Goal of the exercise :: Whatever appears in the records, retype it exactly, except for the pictures.

Dataset extract ::
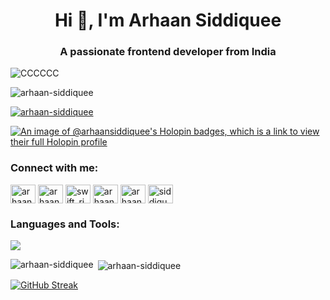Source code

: <h1 align="center">Hi 👋, I'm Arhaan Siddiquee</h1>
<h3 align="center">A passionate frontend developer from India</h3>

![CCCCCC](https://github.com/user-attachments/assets/6c9b29de-762b-4e16-83df-f2cfb69825e0)

<p align="left"> <img src="https://komarev.com/ghpvc/?username=arhaan-siddiquee&label=Profile%20views&color=0e75b6&style=flat" alt="arhaan-siddiquee" /> </p>

<p align="left"> <a href="https://github.com/ryo-ma/github-profile-trophy"><img src="https://github-profile-trophy.vercel.app/?username=Arhaan-Siddiquee&no-bg=true" alt="arhaan-siddiquee" /></a> </p>

[![An image of @arhaansiddiquee's Holopin badges, which is a link to view their full Holopin profile](https://holopin.me/arhaansiddiquee)](https://holopin.io/@arhaansiddiquee)

<h3 align="left">Connect with me:</h3>
<p align="left">
<a href="https://linkedin.com/in/arhaansiddiquee" target="blank"><img align="center" src="https://raw.githubusercontent.com/rahuldkjain/github-profile-readme-generator/master/src/images/icons/Social/linked-in-alt.svg" alt="arhaansiddiquee" height="30" width="40" /></a>
<a href="https://www.behance.net/arhaansiddiquee" target="blank"><img align="center" src="https://raw.githubusercontent.com/rahuldkjain/github-profile-readme-generator/master/src/images/icons/Social/behance.svg" alt="arhaansiddiquee" height="30" width="40" /></a>
<a href="https://www.codechef.com/users/swift_ring_16" target="blank"><img align="center" src="https://cdn.jsdelivr.net/npm/simple-icons@3.1.0/icons/codechef.svg" alt="swift_ring_16" height="30" width="40" /></a>
<a href="https://www.hackerrank.com/arhaansiddiquee" target="blank"><img align="center" src="https://raw.githubusercontent.com/rahuldkjain/github-profile-readme-generator/master/src/images/icons/Social/hackerrank.svg" alt="arhaansiddiquee" height="30" width="40" /></a>
<a href="https://www.leetcode.com/arhaan_siddiquee" target="blank"><img align="center" src="https://raw.githubusercontent.com/rahuldkjain/github-profile-readme-generator/master/src/images/icons/Social/leet-code.svg" alt="arhaan_siddiquee" height="30" width="40" /></a>
<a href="https://auth.geeksforgeeks.org/user/siddiqueubn9" target="blank"><img align="center" src="https://raw.githubusercontent.com/rahuldkjain/github-profile-readme-generator/master/src/images/icons/Social/geeks-for-geeks.svg" alt="siddiqueubn9" height="30" width="40" /></a>
</p>

<h3 align="left">Languages and Tools:</h3>
<img src="https://skillicons.dev/icons?i=c,cpp,css,autocad,figma,flask,git,html,java,js,linux,matlab,mongodb,mysql,octave,php,py,react,tailwind" />


<p><img align="left" src="https://gitmystat.vercel.app/top?theme=dark&username=Arhaan-Siddiquee&layout=bar" alt="arhaan-siddiquee" /></p>

<p>&nbsp;<img align="center" src="https://gitmystat.vercel.app/user?theme=dark&username=Arhaan-Siddiquee" alt="arhaan-siddiquee" /></p>
<a href="https://git.io/streak-stats"><img src="https://streak-stats.demolab.com?user=Arhaan-Siddiquee&theme=transparent&ring=FF7A07&fire=EB5454" alt="GitHub Streak" /></a>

Task response ::
Source code

: <h1 align="center">Hi 👋, I'm Arhaan Siddiquee</h1>
<h3 align="center">A passionate frontend developer from India</h3>

![CCCCCC](https://github.com/user-attachments/assets/6c9b29de-762b-4e16-83df-f2cfb69825e0)

<p align="left"> <img src="https://komarev.com/ghpvc/?username=arhaan-siddiquee&label=Profile%20views&color=0e75b6&style=flat" alt="arhaan-siddiquee" /> </p>

<p align="left"> <a href="https://github.com/ryo-ma/github-profile-trophy"><img src="https://github-profile-trophy.vercel.app/?username=Arhaan-Siddiquee&no-bg=true" alt="arhaan-siddiquee" /></a> </p>

[![An image of @arhaansiddiquee's Holopin badges, which is a link to view their full Holopin profile](https://holopin.me/arhaansiddiquee)](https://holopin.io/@arhaansiddiquee)

<h3 align="left">Connect with me:</h3>
<p align="left">
<a href="https://linkedin.com/in/arhaansiddiquee" target="blank"><img align="center" src="https://raw.githubusercontent.com/rahuldkjain/github-profile-readme-generator/master/src/images/icons/Social/linked-in-alt.svg" alt="arhaansiddiquee" height="30" width="40" /></a>
<a href="https://www.behance.net/arhaansiddiquee" target="blank"><img align="center" src="https://raw.githubusercontent.com/rahuldkjain/github-profile-readme-generator/master/src/images/icons/Social/behance.svg" alt="arhaansiddiquee" height="30" width="40" /></a>
<a href="https://www.codechef.com/users/swift_ring_16" target="blank"><img align="center" src="https://cdn.jsdelivr.net/npm/simple-icons@3.1.0/icons/codechef.svg" alt="swift_ring_16" height="30" width="40" /></a>
<a href="https://www.hackerrank.com/arhaansiddiquee" target="blank"><img align="center" src="https://raw.githubusercontent.com/rahuldkjain/github-profile-readme-generator/master/src/images/icons/Social/hackerrank.svg" alt="arhaansiddiquee" height="30" width="40" /></a>
<a href="https://www.leetcode.com/arhaan_siddiquee" target="blank"><img align="center" src="https://raw.githubusercontent.com/rahuldkjain/github-profile-readme-generator/master/src/images/icons/Social/leet-code.svg" alt="arhaan_siddiquee" height="30" width="40" /></a>
<a href="https://auth.geeksforgeeks.org/user/siddiqueubn9" target="blank"><img align="center" src="https://raw.githubusercontent.com/rahuldkjain/github-profile-readme-generator/master/src/images/icons/Social/geeks-for-geeks.svg" alt="siddiqueubn9" height="30" width="40" /></a>
</p>

<h3 align="left">Languages and Tools:</h3>
<img src="https://skillicons.dev/icons?i=c,cpp,css,autocad,figma,flask,git,html,java,js,linux,matlab,mongodb,mysql,octave,php,py,react,tailwind" />


<p><img align="left" src="https://gitmystat.vercel.app/top?theme=dark&username=Arhaan-Siddiquee&layout=bar" alt="arhaan-siddiquee" /></p>

<p>&nbsp;<img align="center" src="https://gitmystat.vercel.app/user?theme=dark&username=Arhaan-Siddiquee" alt="arhaan-siddiquee" /></p>
<a href="https://git.io/streak-stats"><img src="https://streak-stats.demolab.com?user=Arhaan-Siddiquee&theme=transparent&ring=FF7A07&fire=EB5454" alt="GitHub Streak" /></a>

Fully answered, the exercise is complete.